*What you are asked to do*
Word for word, transcribe the lines below and drop the pictures.

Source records

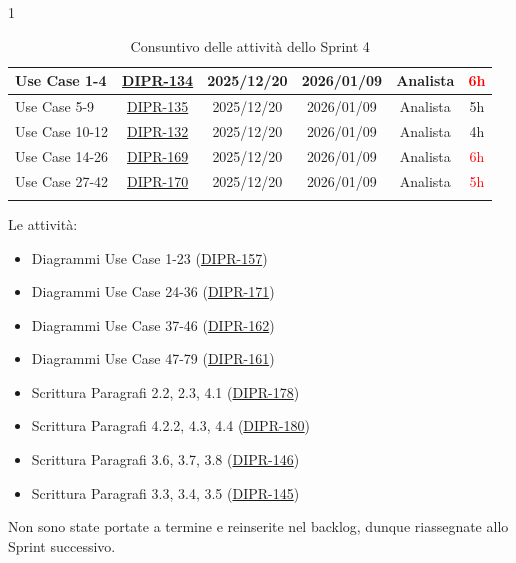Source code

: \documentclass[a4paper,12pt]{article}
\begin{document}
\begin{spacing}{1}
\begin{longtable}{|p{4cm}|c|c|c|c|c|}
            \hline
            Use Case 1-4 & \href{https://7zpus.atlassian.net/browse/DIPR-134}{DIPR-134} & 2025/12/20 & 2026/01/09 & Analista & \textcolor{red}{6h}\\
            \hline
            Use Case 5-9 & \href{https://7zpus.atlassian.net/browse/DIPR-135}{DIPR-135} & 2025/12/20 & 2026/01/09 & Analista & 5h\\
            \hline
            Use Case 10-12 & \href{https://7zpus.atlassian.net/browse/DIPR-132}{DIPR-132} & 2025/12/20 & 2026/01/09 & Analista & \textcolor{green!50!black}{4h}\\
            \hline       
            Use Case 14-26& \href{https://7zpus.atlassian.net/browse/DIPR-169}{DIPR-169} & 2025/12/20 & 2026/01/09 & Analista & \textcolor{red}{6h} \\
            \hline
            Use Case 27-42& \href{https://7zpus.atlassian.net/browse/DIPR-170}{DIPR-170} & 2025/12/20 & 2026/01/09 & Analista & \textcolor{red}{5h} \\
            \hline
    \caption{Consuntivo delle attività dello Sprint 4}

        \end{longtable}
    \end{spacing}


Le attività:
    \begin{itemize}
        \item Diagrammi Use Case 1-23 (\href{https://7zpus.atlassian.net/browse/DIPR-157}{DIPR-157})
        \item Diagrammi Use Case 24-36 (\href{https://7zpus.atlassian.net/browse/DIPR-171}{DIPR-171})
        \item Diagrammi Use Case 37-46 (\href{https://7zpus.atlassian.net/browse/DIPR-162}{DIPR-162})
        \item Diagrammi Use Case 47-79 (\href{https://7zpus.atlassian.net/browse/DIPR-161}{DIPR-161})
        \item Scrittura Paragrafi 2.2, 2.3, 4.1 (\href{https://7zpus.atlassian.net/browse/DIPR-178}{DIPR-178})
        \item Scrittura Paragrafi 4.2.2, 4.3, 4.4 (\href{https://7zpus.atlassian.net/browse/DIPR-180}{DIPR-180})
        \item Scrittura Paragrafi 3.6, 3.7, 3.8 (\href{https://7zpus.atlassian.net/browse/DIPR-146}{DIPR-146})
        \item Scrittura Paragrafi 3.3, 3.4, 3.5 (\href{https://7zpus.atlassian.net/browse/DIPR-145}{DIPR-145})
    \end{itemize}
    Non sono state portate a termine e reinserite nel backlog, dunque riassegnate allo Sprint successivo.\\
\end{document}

*Completed exercise*
Source code

: \documentclass[a4paper,12pt]{article}
\begin{document}
\begin{spacing}{1}
\begin{longtable}{|p{4cm}|c|c|c|c|c|}
            \hline
            Use Case 1-4 & \href{https://7zpus.atlassian.net/browse/DIPR-134}{DIPR-134} & 2025/12/20 & 2026/01/09 & Analista & \textcolor{red}{6h}\\
            \hline
            Use Case 5-9 & \href{https://7zpus.atlassian.net/browse/DIPR-135}{DIPR-135} & 2025/12/20 & 2026/01/09 & Analista & 5h\\
            \hline
            Use Case 10-12 & \href{https://7zpus.atlassian.net/browse/DIPR-132}{DIPR-132} & 2025/12/20 & 2026/01/09 & Analista & \textcolor{green!50!black}{4h}\\
            \hline       
            Use Case 14-26& \href{https://7zpus.atlassian.net/browse/DIPR-169}{DIPR-169} & 2025/12/20 & 2026/01/09 & Analista & \textcolor{red}{6h} \\
            \hline
            Use Case 27-42& \href{https://7zpus.atlassian.net/browse/DIPR-170}{DIPR-170} & 2025/12/20 & 2026/01/09 & Analista & \textcolor{red}{5h} \\
            \hline
    \caption{Consuntivo delle attività dello Sprint 4}

        \end{longtable}
    \end{spacing}


Le attività:
    \begin{itemize}
        \item Diagrammi Use Case 1-23 (\href{https://7zpus.atlassian.net/browse/DIPR-157}{DIPR-157})
        \item Diagrammi Use Case 24-36 (\href{https://7zpus.atlassian.net/browse/DIPR-171}{DIPR-171})
        \item Diagrammi Use Case 37-46 (\href{https://7zpus.atlassian.net/browse/DIPR-162}{DIPR-162})
        \item Diagrammi Use Case 47-79 (\href{https://7zpus.atlassian.net/browse/DIPR-161}{DIPR-161})
        \item Scrittura Paragrafi 2.2, 2.3, 4.1 (\href{https://7zpus.atlassian.net/browse/DIPR-178}{DIPR-178})
        \item Scrittura Paragrafi 4.2.2, 4.3, 4.4 (\href{https://7zpus.atlassian.net/browse/DIPR-180}{DIPR-180})
        \item Scrittura Paragrafi 3.6, 3.7, 3.8 (\href{https://7zpus.atlassian.net/browse/DIPR-146}{DIPR-146})
        \item Scrittura Paragrafi 3.3, 3.4, 3.5 (\href{https://7zpus.atlassian.net/browse/DIPR-145}{DIPR-145})
    \end{itemize}
    Non sono state portate a termine e reinserite nel backlog, dunque riassegnate allo Sprint successivo.\\
\end{document}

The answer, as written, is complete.